▸ Work order
Write out the records that appear below, verbatim and complete, but without pictures.

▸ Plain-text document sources
_ _ _ _ _ _ _
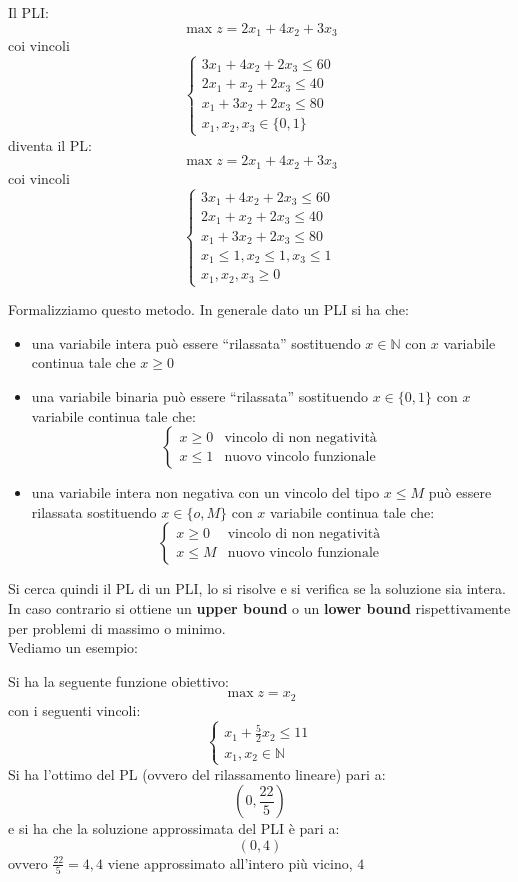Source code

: \message{ !name(ro.tex)}\documentclass[a4paper,12pt, oneside]{book}
\begin{document}
\begin{esempio}
  Il PLI:
  \[\max z=2x_1+4x_2+3x_3\]
  coi vincoli
  \[
    \begin{cases}
      3x_1+4x_2+2x_3\leq 60\\
      2x_1+x_2+2x_3\leq 40\\
      x_1+3x_2+2x_3\leq 80\\
      x_1,x_2,x_3\in\{0,1\}
    \end{cases}
  \]
  diventa il PL:
  \[\max z=2x_1+4x_2+3x_3\]
  coi vincoli
  \[
    \begin{cases}
      3x_1+4x_2+2x_3\leq 60\\
      2x_1+x_2+2x_3\leq 40\\
      x_1+3x_2+2x_3\leq 80\\
      x_1\leq 1, x_2\leq 1, x_3\leq 1\\
      x_1,x_2,x_3\geq 0
    \end{cases}
  \]
\end{esempio}
Formalizziamo questo metodo. In generale dato un PLI si ha che:
\begin{itemize}
  \item una variabile intera può essere ``rilassata'' sostituendo
  $x\in\mathbb{N}$ con $x$ variabile continua tale che $x\geq 0$
  \item una variabile binaria può essere ``rilassata'' sostituendo
  $x\in\{0,1\}$ con $x$ variabile continua tale che:
  \[
    \begin{cases}
      x\geq 0 & \mbox{vincolo di non negatività}\\
      x\leq 1 & \mbox{nuovo vincolo funzionale}
    \end{cases}
  \]
  \item una variabile intera non negativa con un vincolo del tipo
  $x\leq M$ può essere rilassata sostituendo $x\in\{o,M\}$ con $x$
  variabile continua tale che:
  \[
    \begin{cases}
      x\geq 0 & \mbox{vincolo di non negatività}\\
      x\leq M & \mbox{nuovo vincolo funzionale}
    \end{cases}
  \]
\end{itemize}
Si cerca quindi il PL di un PLI, lo si risolve e si verifica se la
soluzione sia intera. In caso contrario si ottiene un \textbf{upper
  bound} o un \textbf{lower bound} rispettivamente per problemi di
massimo o minimo. \\
Vediamo un esempio:
\begin{esempio}
  Si ha la seguente funzione obiettivo:
  \[\max z=x_2\]
  con i seguenti vincoli:
  \[
    \begin{cases}
      x_1+\frac{5}{2}x_2\leq 11\\
      x_1,x_2\in\mathbb{N}
    \end{cases}
  \]
  Si ha l'ottimo del PL (ovvero del rilassamento lineare) pari a:
  \[\left(0,\frac{22}{5}\right)\]
  e si ha che la soluzione approssimata del PLI è pari a:
  \[(0,4)\]
  ovvero $\frac{22}{5}=4,4$ viene approssimato all'intero più vicino, $4$
\end{esempio}
\end{document}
_ _ _ _ _ _ _
▸ Solution
Source code

: \message{ !name(ro.tex)}\documentclass[a4paper,12pt, oneside]{book}
\begin{document}
\begin{esempio}
  Il PLI:
  \[\max z=2x_1+4x_2+3x_3\]
  coi vincoli
  \[
    \begin{cases}
      3x_1+4x_2+2x_3\leq 60\\
      2x_1+x_2+2x_3\leq 40\\
      x_1+3x_2+2x_3\leq 80\\
      x_1,x_2,x_3\in\{0,1\}
    \end{cases}
  \]
  diventa il PL:
  \[\max z=2x_1+4x_2+3x_3\]
  coi vincoli
  \[
    \begin{cases}
      3x_1+4x_2+2x_3\leq 60\\
      2x_1+x_2+2x_3\leq 40\\
      x_1+3x_2+2x_3\leq 80\\
      x_1\leq 1, x_2\leq 1, x_3\leq 1\\
      x_1,x_2,x_3\geq 0
    \end{cases}
  \]
\end{esempio}
Formalizziamo questo metodo. In generale dato un PLI si ha che:
\begin{itemize}
  \item una variabile intera può essere ``rilassata'' sostituendo
  $x\in\mathbb{N}$ con $x$ variabile continua tale che $x\geq 0$
  \item una variabile binaria può essere ``rilassata'' sostituendo
  $x\in\{0,1\}$ con $x$ variabile continua tale che:
  \[
    \begin{cases}
      x\geq 0 & \mbox{vincolo di non negatività}\\
      x\leq 1 & \mbox{nuovo vincolo funzionale}
    \end{cases}
  \]
  \item una variabile intera non negativa con un vincolo del tipo
  $x\leq M$ può essere rilassata sostituendo $x\in\{o,M\}$ con $x$
  variabile continua tale che:
  \[
    \begin{cases}
      x\geq 0 & \mbox{vincolo di non negatività}\\
      x\leq M & \mbox{nuovo vincolo funzionale}
    \end{cases}
  \]
\end{itemize}
Si cerca quindi il PL di un PLI, lo si risolve e si verifica se la
soluzione sia intera. In caso contrario si ottiene un \textbf{upper
  bound} o un \textbf{lower bound} rispettivamente per problemi di
massimo o minimo. \\
Vediamo un esempio:
\begin{esempio}
  Si ha la seguente funzione obiettivo:
  \[\max z=x_2\]
  con i seguenti vincoli:
  \[
    \begin{cases}
      x_1+\frac{5}{2}x_2\leq 11\\
      x_1,x_2\in\mathbb{N}
    \end{cases}
  \]
  Si ha l'ottimo del PL (ovvero del rilassamento lineare) pari a:
  \[\left(0,\frac{22}{5}\right)\]
  e si ha che la soluzione approssimata del PLI è pari a:
  \[(0,4)\]
  ovvero $\frac{22}{5}=4,4$ viene approssimato all'intero più vicino, $4$
\end{esempio}
\end{document}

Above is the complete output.